Oggi noi abbiamo, in campo
agroalimentare, due ordini di problemi. Il primo riguarda la conversione di
ampi spazi di terra all’agricoltura biologica. Gli italiani amano mangiare sano
e richiedono questo tipo di prodotti. E già molto si è discusso sull’eventualità
che le colture tradizionali, con i loro pesticidi (chimica e verderame),
infestassero anche quelle bio.

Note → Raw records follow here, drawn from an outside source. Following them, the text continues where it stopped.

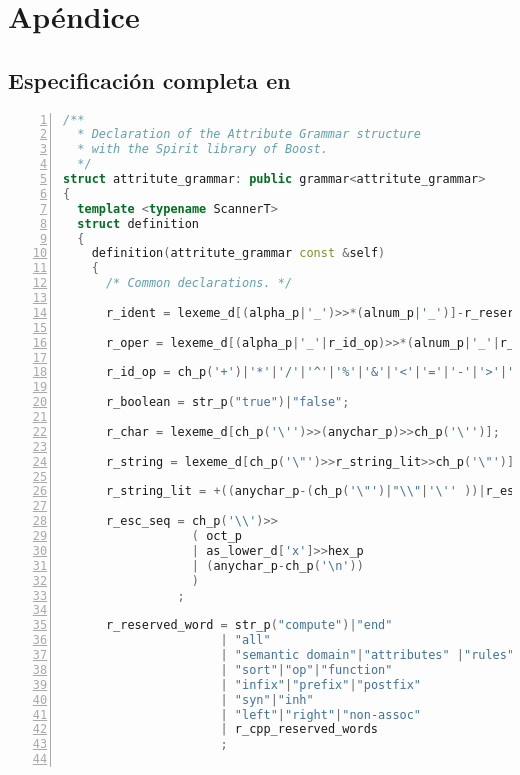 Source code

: \chapter{Apéndice}
\label{chap:appendix}

\section{Especificación completa en \spirit}
\label{append:grammarspirit}

\begin{lstlisting}[numbers=left,basicstyle=\tiny,language=C++,numberstyle=\tiny, numbersep=5pt]
/**
  * Declaration of the Attribute Grammar structure
  * with the Spirit library of Boost.
  */
struct attritute_grammar: public grammar<attritute_grammar>
{
  template <typename ScannerT>
  struct definition
  {
    definition(attritute_grammar const &self)
    {
      /* Common declarations. */

      r_ident = lexeme_d[(alpha_p|'_')>>*(alnum_p|'_')]-r_reserved_word;

      r_oper = lexeme_d[(alpha_p|'_'|r_id_op)>>*(alnum_p|'_'|r_id_op)];

      r_id_op = ch_p('+')|'*'|'/'|'^'|'%'|'&'|'<'|'='|'-'|'>'|'|'|'~'|'.'|','|'?';

      r_boolean = str_p("true")|"false";

      r_char = lexeme_d[ch_p('\'')>>(anychar_p)>>ch_p('\'')];

      r_string = lexeme_d[ch_p('\"')>>r_string_lit>>ch_p('\"')];

      r_string_lit = +((anychar_p-(ch_p('\"')|"\\"|'\'' ))|r_esc_seq);

      r_esc_seq = ch_p('\\')>>
                  ( oct_p
                  | as_lower_d['x']>>hex_p
                  | (anychar_p-ch_p('\n'))
                  )
                ;

      r_reserved_word = str_p("compute")|"end"
                      | "all"
                      | "semantic domain"|"attributes" |"rules"
                      | "sort"|"op"|"function"
                      | "infix"|"prefix"|"postfix"
                      | "syn"|"inh"
                      | "left"|"right"|"non-assoc"
                      | r_cpp_reserved_words
                      ;


\end{lstlisting}
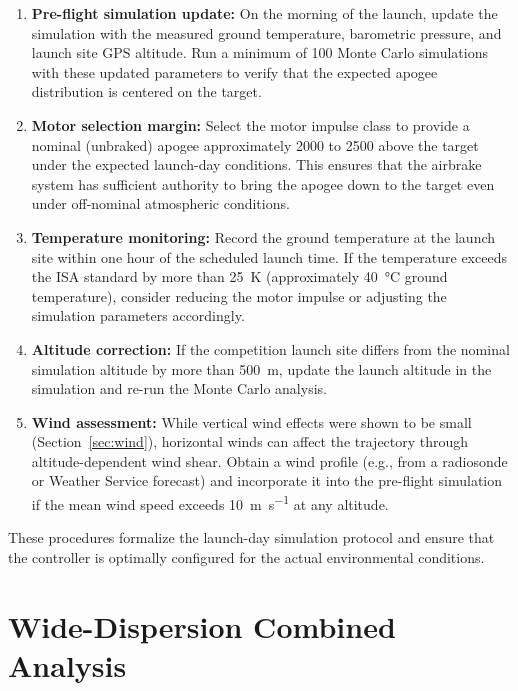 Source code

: \documentclass[11pt,letterpaper]{article}
\begin{document}
\begin{enumerate}[nosep]
    \item \textbf{Pre-flight simulation update:} On the morning of the launch, update the simulation with the measured ground temperature, barometric pressure, and launch site GPS altitude. Run a minimum of 100 Monte Carlo simulations with these updated parameters to verify that the expected apogee distribution is centered on the target.

    \item \textbf{Motor selection margin:} Select the motor impulse class to provide a nominal (unbraked) apogee approximately \SI{2000}{\ft} to \SI{2500}{\ft} above the target under the expected launch-day conditions. This ensures that the airbrake system has sufficient authority to bring the apogee down to the target even under off-nominal atmospheric conditions.

    \item \textbf{Temperature monitoring:} Record the ground temperature at the launch site within one hour of the scheduled launch time. If the temperature exceeds the ISA standard by more than \SI{25}{\kelvin} (approximately \SI{40}{\celsius} ground temperature), consider reducing the motor impulse or adjusting the simulation parameters accordingly.

    \item \textbf{Altitude correction:} If the competition launch site differs from the nominal simulation altitude by more than \SI{500}{\metre}, update the launch altitude in the simulation and re-run the Monte Carlo analysis.

    \item \textbf{Wind assessment:} While vertical wind effects were shown to be small (Section~\ref{sec:wind}), horizontal winds can affect the trajectory through altitude-dependent wind shear. Obtain a wind profile (e.g., from a radiosonde or Weather Service forecast) and incorporate it into the pre-flight simulation if the mean wind speed exceeds \SI{10}{\metre\per\second} at any altitude.
\end{enumerate}

These procedures formalize the launch-day simulation protocol and ensure that the controller is optimally configured for the actual environmental conditions.


\section{Wide-Dispersion Combined Analysis}
\label{sec:worstcase}
\end{document}
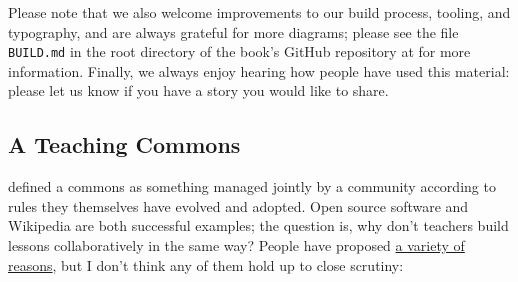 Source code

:Please note that we also welcome improvements to our build process,
tooling, and typography, and are always grateful for more diagrams;
please see the file \texttt{BUILD.md} in the root directory of the
book's GitHub repository at {\repository} for more information.
Finally, we always enjoy hearing how people have used this material:
please let us know if you have a story you would like to share.

\subsection*{A Teaching Commons}

 defined a commons as something managed
jointly by a community according to rules they themselves have evolved
and adopted.  Open source software and Wikipedia are both successful
examples; the question is, why don't teachers build lessons
collaboratively in the same way?  People have proposed
\href{http://blog.mrmeyer.com/2016/why-secondary-teachers-dont-want-a-github-for-lesson-plans/}{a
  variety of reasons}, but I don't think any of them hold up to close
scrutiny:

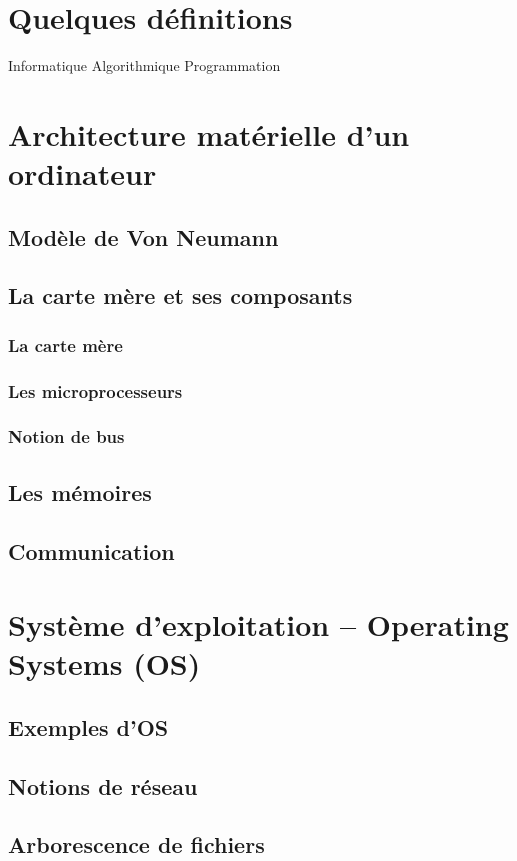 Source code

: \section{Quelques définitions}
Informatique
Algorithmique
Programmation

\section{Architecture matérielle d'un ordinateur}
\subsection{Modèle de Von Neumann}
\subsection{La carte mère et ses composants}
\subsubsection{La carte mère}
\subsubsection{Les microprocesseurs}
\subsubsection{Notion de bus}
\subsection{Les mémoires}
\subsection{Communication}

\section{Système d'exploitation -- Operating Systems (OS)}
\subsection{Exemples d'OS}
\subsection{Notions de réseau}
\subsection{Arborescence de fichiers}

Su questo fronte però, la battaglia è andata a
fondo, anche se pestare i piedi ai colossi dell’agrofarma o dell’agrochimica
non è facile. La sempre più ampia battaglia per mangiare sano ha portato infine
anche sugli scaffali della grande distribuzione e non solo nei negozi
specializzati prodotti “puliti”. Il secondo riguarda il riconoscimento dei
nostri prodotti di denominazione di origine protetta (dop) e di indicazione di
origine protetta (igp), e cioè questo prodotto si può coltivare o produrre
soltanto in questa zona, da cui deriva la denominazione. Così molte aziende si
sono consorziate per poter assicurare la denominazione in etichetta. Ma il
lavoro che hanno fatto i consorzi, nati negli anni Sessanta, sta mostrando la
corda. La denominazione riportata in etichetta è la condizione sine qua non il
prodotto sia di qualità e la crisi dell’economia nata nel 2008, anche con
l’embargo alla Russia, uno dei nostri principali acquirenti, porta molte
persone a comperare prodotti meno cari. Allora il fronte della lotta per
imporre prodotti di qualità si è spostato sull’esportazione e l’Unione Europea
ha avviato nel 2009 negoziati di libero scambio con il Canada (CETA) per
l’eliminazione della gran parte delle tariffe doganali. Ma una delle parti più
lunghe e più difficili della ratifica del trattato ha riguardato proprio la
tutela di alcuni prodotti agricoli e alimentari tipici. In particolare si tratta,
per il Canada, di poter continuare a vendere prodotti contraffatti con nomi di
fantasia (come il parmesan), come accade del resto in tanti altri Paesi che non
vogliono comprare i nostri prodotti tipici perché troppo cari. La
contraffazione ci costa tantissimo in termini di mercati “perduti” e di
trattative per l’export non andate a buon fine. Last but not Least, l’America
di Donald Trump, che ha già messo dazi all’importazione di alluminio ed
acciaio, lo farà anche sui prodotti alimentari per lasciare il campo libero
all’esportazione delle sue derrate.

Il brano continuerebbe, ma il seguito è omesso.